WHAT IS BEING ASKED » What you return must be an exact copy of the lines in the listing below between the line holding "Use $\phi(n)=n+1$ and its inverse $u-1$." and the line holding "uncomfortable with this", inclusive, and nothing more.

GIVEN DATA »
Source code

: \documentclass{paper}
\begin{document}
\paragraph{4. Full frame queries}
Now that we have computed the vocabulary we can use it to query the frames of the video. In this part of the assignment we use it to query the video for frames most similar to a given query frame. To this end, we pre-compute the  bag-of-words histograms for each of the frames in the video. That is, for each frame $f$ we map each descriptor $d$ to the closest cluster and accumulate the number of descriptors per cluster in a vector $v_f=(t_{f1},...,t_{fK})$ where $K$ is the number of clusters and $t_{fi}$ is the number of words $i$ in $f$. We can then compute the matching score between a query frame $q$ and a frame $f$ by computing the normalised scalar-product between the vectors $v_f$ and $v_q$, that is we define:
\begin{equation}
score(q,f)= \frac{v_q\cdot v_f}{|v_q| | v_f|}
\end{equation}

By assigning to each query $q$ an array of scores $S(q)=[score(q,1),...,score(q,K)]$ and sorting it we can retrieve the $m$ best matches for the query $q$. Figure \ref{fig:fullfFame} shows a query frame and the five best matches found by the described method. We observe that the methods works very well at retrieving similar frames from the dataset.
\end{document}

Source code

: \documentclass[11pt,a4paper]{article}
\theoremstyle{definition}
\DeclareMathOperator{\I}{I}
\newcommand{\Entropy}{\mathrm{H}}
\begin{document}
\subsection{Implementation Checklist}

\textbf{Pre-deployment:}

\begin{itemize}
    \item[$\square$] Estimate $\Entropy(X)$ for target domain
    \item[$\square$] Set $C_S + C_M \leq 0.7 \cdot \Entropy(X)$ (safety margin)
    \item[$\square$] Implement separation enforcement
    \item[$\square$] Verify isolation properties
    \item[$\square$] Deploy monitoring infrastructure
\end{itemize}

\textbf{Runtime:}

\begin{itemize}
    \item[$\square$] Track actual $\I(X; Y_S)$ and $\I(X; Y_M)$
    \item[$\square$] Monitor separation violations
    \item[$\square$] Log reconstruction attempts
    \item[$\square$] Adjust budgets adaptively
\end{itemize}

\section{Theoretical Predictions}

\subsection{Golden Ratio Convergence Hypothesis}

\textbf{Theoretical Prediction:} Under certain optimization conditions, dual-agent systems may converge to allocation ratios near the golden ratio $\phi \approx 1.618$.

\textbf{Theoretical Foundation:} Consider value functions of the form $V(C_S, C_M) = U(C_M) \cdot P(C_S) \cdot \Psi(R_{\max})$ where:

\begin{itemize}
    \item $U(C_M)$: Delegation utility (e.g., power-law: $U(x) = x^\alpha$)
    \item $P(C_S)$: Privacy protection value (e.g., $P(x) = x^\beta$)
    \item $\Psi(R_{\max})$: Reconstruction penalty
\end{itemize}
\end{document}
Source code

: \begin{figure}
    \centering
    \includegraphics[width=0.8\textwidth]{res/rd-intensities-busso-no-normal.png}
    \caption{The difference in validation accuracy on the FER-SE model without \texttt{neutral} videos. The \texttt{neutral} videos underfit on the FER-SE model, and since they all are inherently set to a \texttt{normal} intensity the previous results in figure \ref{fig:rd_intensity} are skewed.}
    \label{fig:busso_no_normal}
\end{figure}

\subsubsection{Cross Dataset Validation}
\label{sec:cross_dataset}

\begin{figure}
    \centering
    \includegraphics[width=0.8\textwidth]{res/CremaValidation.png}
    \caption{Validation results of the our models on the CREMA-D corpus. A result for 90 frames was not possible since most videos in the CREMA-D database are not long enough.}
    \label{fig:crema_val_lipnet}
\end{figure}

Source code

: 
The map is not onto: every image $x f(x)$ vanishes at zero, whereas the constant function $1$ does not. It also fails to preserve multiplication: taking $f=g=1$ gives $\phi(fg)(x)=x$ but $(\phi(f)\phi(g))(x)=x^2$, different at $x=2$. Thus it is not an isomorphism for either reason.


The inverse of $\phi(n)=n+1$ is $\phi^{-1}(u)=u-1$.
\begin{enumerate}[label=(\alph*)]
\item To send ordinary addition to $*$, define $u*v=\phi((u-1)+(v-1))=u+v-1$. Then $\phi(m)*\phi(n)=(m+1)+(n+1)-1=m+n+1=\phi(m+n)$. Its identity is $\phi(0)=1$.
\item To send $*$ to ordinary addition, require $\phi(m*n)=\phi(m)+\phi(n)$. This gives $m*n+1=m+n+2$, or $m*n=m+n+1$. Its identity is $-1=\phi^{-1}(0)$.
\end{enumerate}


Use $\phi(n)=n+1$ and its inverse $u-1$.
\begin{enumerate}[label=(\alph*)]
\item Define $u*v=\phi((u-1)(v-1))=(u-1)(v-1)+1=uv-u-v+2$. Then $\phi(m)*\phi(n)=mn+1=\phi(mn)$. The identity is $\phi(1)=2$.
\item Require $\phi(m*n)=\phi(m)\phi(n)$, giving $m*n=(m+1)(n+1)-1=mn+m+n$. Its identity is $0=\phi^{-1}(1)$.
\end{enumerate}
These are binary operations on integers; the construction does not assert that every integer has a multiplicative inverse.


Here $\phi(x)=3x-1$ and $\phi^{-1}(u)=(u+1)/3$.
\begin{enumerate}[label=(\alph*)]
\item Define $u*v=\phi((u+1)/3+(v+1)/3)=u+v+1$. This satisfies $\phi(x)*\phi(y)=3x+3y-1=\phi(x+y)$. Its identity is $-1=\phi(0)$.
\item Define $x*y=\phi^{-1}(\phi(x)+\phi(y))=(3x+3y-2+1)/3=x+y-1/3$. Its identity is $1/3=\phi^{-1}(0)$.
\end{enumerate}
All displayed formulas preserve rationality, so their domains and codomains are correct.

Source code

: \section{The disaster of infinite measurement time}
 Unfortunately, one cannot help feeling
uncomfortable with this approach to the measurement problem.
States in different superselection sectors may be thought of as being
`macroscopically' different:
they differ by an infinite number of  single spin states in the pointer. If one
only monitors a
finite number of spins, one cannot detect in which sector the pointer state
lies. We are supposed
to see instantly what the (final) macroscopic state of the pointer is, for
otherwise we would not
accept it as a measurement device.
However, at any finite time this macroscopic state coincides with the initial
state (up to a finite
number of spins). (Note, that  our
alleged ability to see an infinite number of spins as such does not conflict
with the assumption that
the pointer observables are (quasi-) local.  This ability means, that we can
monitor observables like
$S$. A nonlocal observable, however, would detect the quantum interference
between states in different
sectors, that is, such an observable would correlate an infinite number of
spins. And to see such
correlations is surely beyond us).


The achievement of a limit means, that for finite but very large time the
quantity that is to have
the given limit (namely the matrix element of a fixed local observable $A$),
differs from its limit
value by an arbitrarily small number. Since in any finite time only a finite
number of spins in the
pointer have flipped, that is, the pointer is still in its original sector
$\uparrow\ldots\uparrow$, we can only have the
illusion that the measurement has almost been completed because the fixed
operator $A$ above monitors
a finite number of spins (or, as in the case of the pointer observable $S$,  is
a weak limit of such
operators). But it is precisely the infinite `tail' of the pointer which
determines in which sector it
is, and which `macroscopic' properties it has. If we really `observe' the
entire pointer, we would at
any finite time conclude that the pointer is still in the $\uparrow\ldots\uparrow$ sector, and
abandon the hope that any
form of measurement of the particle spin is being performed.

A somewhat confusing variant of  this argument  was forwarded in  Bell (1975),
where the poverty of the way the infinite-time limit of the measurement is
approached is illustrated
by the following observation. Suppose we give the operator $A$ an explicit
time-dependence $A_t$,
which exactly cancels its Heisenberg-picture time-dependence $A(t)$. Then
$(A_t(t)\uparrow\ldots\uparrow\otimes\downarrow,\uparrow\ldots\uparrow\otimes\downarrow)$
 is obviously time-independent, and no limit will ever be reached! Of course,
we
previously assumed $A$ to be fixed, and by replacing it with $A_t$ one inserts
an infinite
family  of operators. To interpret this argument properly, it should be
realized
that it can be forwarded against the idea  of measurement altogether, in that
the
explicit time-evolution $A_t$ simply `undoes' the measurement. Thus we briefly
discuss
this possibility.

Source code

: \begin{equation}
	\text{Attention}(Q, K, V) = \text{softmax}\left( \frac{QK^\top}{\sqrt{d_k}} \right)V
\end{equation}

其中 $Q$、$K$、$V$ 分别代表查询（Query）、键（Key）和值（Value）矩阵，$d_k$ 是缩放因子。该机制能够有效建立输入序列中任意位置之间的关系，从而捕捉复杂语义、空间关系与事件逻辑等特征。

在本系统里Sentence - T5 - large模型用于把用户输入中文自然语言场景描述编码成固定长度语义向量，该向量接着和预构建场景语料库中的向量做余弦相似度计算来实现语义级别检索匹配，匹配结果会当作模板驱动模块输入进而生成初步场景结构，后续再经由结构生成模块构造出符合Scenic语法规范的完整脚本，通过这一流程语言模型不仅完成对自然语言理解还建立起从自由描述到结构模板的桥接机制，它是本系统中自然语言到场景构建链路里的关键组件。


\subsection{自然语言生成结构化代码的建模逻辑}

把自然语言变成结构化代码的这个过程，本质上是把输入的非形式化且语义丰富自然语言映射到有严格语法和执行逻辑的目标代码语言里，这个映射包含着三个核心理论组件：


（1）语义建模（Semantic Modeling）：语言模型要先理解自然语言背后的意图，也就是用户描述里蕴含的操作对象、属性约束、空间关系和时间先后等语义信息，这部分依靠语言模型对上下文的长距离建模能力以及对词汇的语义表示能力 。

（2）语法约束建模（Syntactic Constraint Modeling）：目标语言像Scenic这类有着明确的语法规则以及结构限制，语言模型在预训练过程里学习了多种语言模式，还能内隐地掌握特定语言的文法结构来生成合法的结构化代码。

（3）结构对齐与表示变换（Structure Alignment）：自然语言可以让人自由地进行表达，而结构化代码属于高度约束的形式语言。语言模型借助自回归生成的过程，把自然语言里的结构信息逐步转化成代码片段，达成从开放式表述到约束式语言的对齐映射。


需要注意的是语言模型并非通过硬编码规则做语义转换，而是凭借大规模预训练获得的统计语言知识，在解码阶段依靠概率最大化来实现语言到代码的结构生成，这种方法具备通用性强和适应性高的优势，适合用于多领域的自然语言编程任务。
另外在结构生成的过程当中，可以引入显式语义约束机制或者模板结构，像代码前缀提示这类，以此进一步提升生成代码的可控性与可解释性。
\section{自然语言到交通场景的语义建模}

SOLUTION FOR THIS EXERCISE »
Use $\phi(n)=n+1$ and its inverse $u-1$.
\begin{enumerate}[label=(\alph*)]
\item Define $u*v=\phi((u-1)(v-1))=(u-1)(v-1)+1=uv-u-v+2$. Then $\phi(m)*\phi(n)=mn+1=\phi(mn)$. The identity is $\phi(1)=2$.
\item Require $\phi(m*n)=\phi(m)\phi(n)$, giving $m*n=(m+1)(n+1)-1=mn+m+n$. Its identity is $0=\phi^{-1}(1)$.
\end{enumerate}
These are binary operations on integers; the construction does not assert that every integer has a multiplicative inverse.


Here $\phi(x)=3x-1$ and $\phi^{-1}(u)=(u+1)/3$.
\begin{enumerate}[label=(\alph*)]
\item Define $u*v=\phi((u+1)/3+(v+1)/3)=u+v+1$. This satisfies $\phi(x)*\phi(y)=3x+3y-1=\phi(x+y)$. Its identity is $-1=\phi(0)$.
\item Define $x*y=\phi^{-1}(\phi(x)+\phi(y))=(3x+3y-2+1)/3=x+y-1/3$. Its identity is $1/3=\phi^{-1}(0)$.
\end{enumerate}
All displayed formulas preserve rationality, so their domains and codomains are correct.

Source code

: \section{The disaster of infinite measurement time}
 Unfortunately, one cannot help feeling
uncomfortable with this approach to the measurement problem.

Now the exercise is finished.